Discours prononcé pour la distribution des prix à l’université Saint-Joseph à Beyrouth.
« Une assemblée est un concert de sentiments. La belle cérémonie qui nous réunit aujourd’hui ne laisse pas d’en susciter de nombreux : chez les maîtres, juste fierté de l’œuvre accomplie ; chez les disciples, joie du repos bien gagné ; chez les parents satisfaction du savoir acquis par leurs fils et sollicitude pour demain […] Quels que soient nos âges et nos fonctions, nous ressentons tous une émotion pareille à la vue de la belle jeunesse dont voici les rangs pressés. La jeunesse répand autour d’elle la contagion de l’ardeur. Imprégnée d’espérances, elle s’embellit par surcroît de toutes celles que ses aînés reportent sur elle. Après les épreuves traversées, nous mesurons mieux que jamais tout ce qu’il y a de précieux dans cette réserve de forces où la race des hommes puise pour se renouveler.
Certes c’est bien d’un renouveau qu’a besoin le monde. Jeunes gens de quel cachet marquerez-vous votre temps ? […] L’Hellénisme, la force romaine, la diffusion du Christianisme, l’ordre classique, la Révolution française, l’impérialisme récent, l’évolution sociale d’aujourd’hui, n’ont pas tenu seulement aux circonstances. Ces grands mouvements ne se concevraient point sans la flamme des esprits et des âmes, la passion pour un idéal. […] Oui, le dévouement au bien commun, voilà ce qui est nécessaire, puisque le moment est venu de rebâtir. Et justement, pour vous, jeunesse libanaise, ce grand devoir prend un sens immédiat et impérieux, car c’est une patrie que vous avez à faire.

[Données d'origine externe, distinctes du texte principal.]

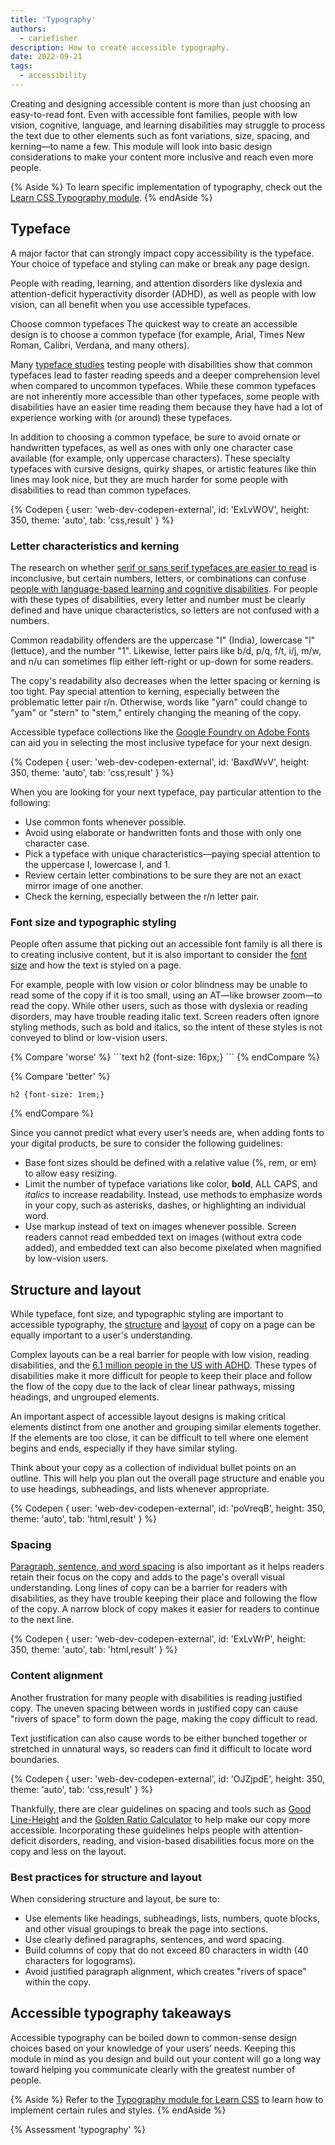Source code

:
 ```yaml
---
title: 'Typography'
authors:
  - cariefisher
description: How to create accessible typography.
date: 2022-09-21
tags:
  - accessibility
---
```


Creating and designing accessible content is more than just choosing an
easy-to-read font. Even with accessible font families, people with low vision,
cognitive, language, and learning disabilities may struggle to process the text
due to other elements such as font variations, size, spacing, and kerning—to
name a few. This module will look into basic design considerations to make
your content more inclusive and reach even more people.

{% Aside %}
To learn specific implementation of typography, check out the
[Learn CSS Typography module](/learn/design/typography/).
{% endAside %}

## Typeface

A major factor that can strongly impact copy accessibility is the typeface. Your choice of typeface and styling can make or break any page design.

People with reading, learning, and attention disorders like dyslexia and attention-deficit hyperactivity disorder (ADHD), as well as people with low vision, can all benefit when you use accessible typefaces. 

Choose common typefaces
The quickest way to create an accessible design is to choose a common typeface (for example, Arial, Times New Roman, Calibri, Verdana, and many others).

Many [typeface studies](http://dyslexiahelp.umich.edu/sites/default/files/good_fonts_for_dyslexia_study.pdf) testing people with disabilities show that common typefaces lead to faster reading speeds and a deeper comprehension level when compared to uncommon typefaces. While these common typefaces are not inherently more accessible than other typefaces, some people with disabilities have an easier time reading them because they have had a lot of experience working with (or around) these typefaces. 

In addition to choosing a common typeface, be sure to avoid ornate or handwritten typefaces, as well as ones with only one character case available (for example, only uppercase characters). These specialty typefaces with cursive designs, quirky shapes, or artistic features like thin lines may look nice, but they are much harder for some people with disabilities to read than common typefaces. 

{% Codepen {
 user: 'web-dev-codepen-external',
 id: 'ExLvWOV',
 height: 350,
 theme: 'auto',
 tab: 'css,result'
} %}

### Letter characteristics and kerning

The research on whether [serif or sans serif typefaces are easier to
read](https://www.ncbi.nlm.nih.gov/pmc/articles/PMC4612630/) is inconclusive,
but certain numbers, letters, or combinations can confuse
[people with language-based learning and cognitive disabilities](https://www.ncld.org/news/newsroom/the-state-of-ld-understanding-the-1-in-5/).
For people with these types of disabilities, every letter and number must be
clearly defined and have unique characteristics, so letters are not confused
with a numbers. 

Common readability offenders are the uppercase "I" (India), lowercase "l"
(lettuce), and the number "1". Likewise, letter pairs like b/d, p/q, f/t, i/j,
m/w, and n/u can sometimes flip either left-right or up-down for some readers.

The copy's readability also decreases when the letter spacing or kerning is too
tight. Pay special attention to kerning, especially between the problematic
letter pair r/n. Otherwise, words like "yarn" could change to "yam" or "stern"
to "stem," entirely changing the meaning of the copy. 

Accessible typeface collections like the
[Google Foundry on Adobe Fonts](https://fonts.adobe.com/foundries/google) can
aid you in selecting the most inclusive typeface for your next design.

{% Codepen {
 user: 'web-dev-codepen-external',
 id: 'BaxdWvV',
 height: 350,
 theme: 'auto',
 tab: 'css,result'
} %}

When you are looking for your next typeface, pay particular attention to the following:

* Use common fonts whenever possible.
* Avoid using elaborate or handwritten fonts and those with only one character case.
* Pick a typeface with unique characteristics—paying special attention to the uppercase I, lowercase l, and 1.
* Review certain letter combinations to be sure they are not an exact mirror image of one another.
* Check the kerning, especially between the r/n letter pair.

### Font size and typographic styling

People often assume that picking out an accessible font family is all there is to creating inclusive content, but it is also important to consider the [font size](https://www.w3.org/WAI/WCAG21/Understanding/resize-text.html) and how the text is styled on a page. 

For example, people with low vision or color blindness may be unable to read some of the copy if it is too small, using an AT—like browser zoom—to read the copy. While other users, such as those with dyslexia or reading disorders, may have trouble reading italic text. Screen readers often ignore styling methods, such as bold and italics, so the intent of these styles is not conveyed to blind or low-vision users.

<div class="switcher">
{% Compare 'worse' %}
```text
h2 {font-size: 16px;}
```
{% endCompare %}

{% Compare 'better' %}
```text
h2 {font-size: 1rem;}
```
{% endCompare %}
</div>

Since you cannot predict what every user’s needs are, when adding fonts to your digital products, be sure to consider the following guidelines:

* Base font sizes should be defined with a relative value (%, rem, or em) to
  allow easy resizing.
* Limit the number of typeface variations like color, **bold**, ALL CAPS, and
  _italics_ to increase readability. Instead, use methods to emphasize words in
  your copy, such as asterisks, dashes, or highlighting an individual word. 
* Use markup instead of text on images whenever possible. Screen readers cannot
  read embedded text on images (without extra code added), and embedded text
  can also become pixelated when magnified by low-vision users.

## Structure and layout 

While typeface, font size, and typographic styling are important to accessible
typography, the
[structure](https://www.w3.org/WAI/WCAG21/Understanding/info-and-relationships.html)
and [layout](https://www.w3.org/WAI/WCAG21/Understanding/reflow) of copy on a
page can be equally important to a user's understanding.

Complex layouts can be a real barrier for people with low vision, reading
disabilities, and the [6.1 million people in the US with ADHD](https://www.cdc.gov/ncbddd/adhd/data.html).
These types of disabilities make it more difficult for people to keep their 
place and follow the flow of the copy due to the lack of clear linear pathways,
missing headings, and ungrouped elements. 

An important aspect of accessible layout designs is making critical elements
distinct from one another and grouping similar elements together. If the
elements are too close, it can be difficult to tell where one element begins
and ends, especially if they have similar styling.

Think about your copy as a collection of individual bullet points on an
outline. This will help you plan out the overall page structure and enable you
to use headings, subheadings, and lists whenever appropriate. 

{% Codepen {
 user: 'web-dev-codepen-external',
 id: 'poVreqB',
 height: 350,
 theme: 'auto',
 tab: 'html,result'
} %}

### Spacing

[Paragraph, sentence, and word spacing](https://www.w3.org/WAI/WCAG22/Understanding/text-spacing.html) is also important as it helps readers retain their focus on the copy and adds to the page's overall visual understanding. Long lines of copy can be a barrier for readers with disabilities, as they have trouble keeping their place and following the flow of the copy. A narrow block of copy makes it easier for readers to continue to the next line. 

{% Codepen {
 user: 'web-dev-codepen-external',
 id: 'ExLvWrP',
 height: 350,
 theme: 'auto',
 tab: 'html,result'
} %}

### Content alignment

Another frustration for many people with disabilities is reading justified
copy. The uneven spacing between words in justified copy can cause "rivers of
space" to form down the page, making the copy difficult to read.

Text justification can also cause words to be either bunched together or
stretched in unnatural ways, so readers can find it difficult to locate word
boundaries. 

{% Codepen {
 user: 'web-dev-codepen-external',
 id: 'OJZjpdE',
 height: 350,
 theme: 'auto',
 tab: 'css,result'
} %}

Thankfully, there are clear guidelines on spacing and tools such as [Good Line-Height](http://thegoodlineheight.com) and the [Golden Ratio Calculator](https://grtcalculator.com/) to help make our copy more accessible. Incorporating these guidelines helps people with attention-deficit disorders, reading, and vision-based disabilities focus more on the copy and less on the layout.

### Best practices for structure and layout

When considering structure and layout, be sure to:

* Use elements like headings, subheadings, lists, numbers, quote blocks, and
  other visual groupings to break the page into sections.
* Use clearly defined paragraphs, sentences, and word spacing.
* Build columns of copy that do not exceed 80 characters in width (40
  characters for logograms).
* Avoid justified paragraph alignment, which creates "rivers of space" within
  the copy. 

## Accessible typography takeaways 

Accessible typography can be boiled down to common-sense design choices based
on your knowledge of your users’ needs. Keeping this module in mind as you
design and build out your content will go a long way toward helping you
communicate clearly with the greatest number of people.

{% Aside %}
Refer to the [Typography module for Learn CSS](/learn/design/typography/) to
learn how to implement certain rules and styles.
{% endAside %}

{% Assessment 'typography' %}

Sur ce sol merveilleux et pétri d’histoire, appuyés au rempart de vos montagnes, liés par la mer aux activités de l’Occident, aidés par la sagesse et par la force de la France, il vous appartient de construire un état. […] Point d’état sans sacrifices ! D’ailleurs, c’est bien de sacrifices qu’est sorti l’État du Liban. Le Beyrouth nouveau le sait, qui a consacré ses deux premiers monuments à la mémoire de vos Martyrs et à la gloire des soldats français. […]
Oui, la jeunesse libanaise, qui demain sortira d’ici, sera bien préparée à sa tâche
nationale. […] cette élite sera le ferment d’un peuple chargé désormais des lourds devoirs de la liberté. »
LNC, p. 728.
On joint le tapuscrit avec des corrections autographes (3 pages in-4).